> EXERCISE INSTRUCTIONS: All that is wanted is an exact copy of the line containing "Built-in | 可度量 | 知识共享" and the lines after it, through the end of the records.

> GIVEN DATA:
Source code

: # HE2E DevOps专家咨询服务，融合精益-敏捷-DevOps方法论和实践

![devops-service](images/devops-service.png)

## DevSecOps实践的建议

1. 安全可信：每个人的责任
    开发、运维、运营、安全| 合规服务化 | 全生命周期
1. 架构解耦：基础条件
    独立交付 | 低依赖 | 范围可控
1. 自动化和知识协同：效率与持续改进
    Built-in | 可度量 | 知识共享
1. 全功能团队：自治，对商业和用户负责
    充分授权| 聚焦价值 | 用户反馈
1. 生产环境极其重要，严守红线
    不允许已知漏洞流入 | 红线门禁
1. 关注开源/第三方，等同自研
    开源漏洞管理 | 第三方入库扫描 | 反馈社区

> ANSWER FOR THIS EXERCISE:
    Built-in | 可度量 | 知识共享
1. 全功能团队：自治，对商业和用户负责
    充分授权| 聚焦价值 | 用户反馈
1. 生产环境极其重要，严守红线
    不允许已知漏洞流入 | 红线门禁
1. 关注开源/第三方，等同自研
    开源漏洞管理 | 第三方入库扫描 | 反馈社区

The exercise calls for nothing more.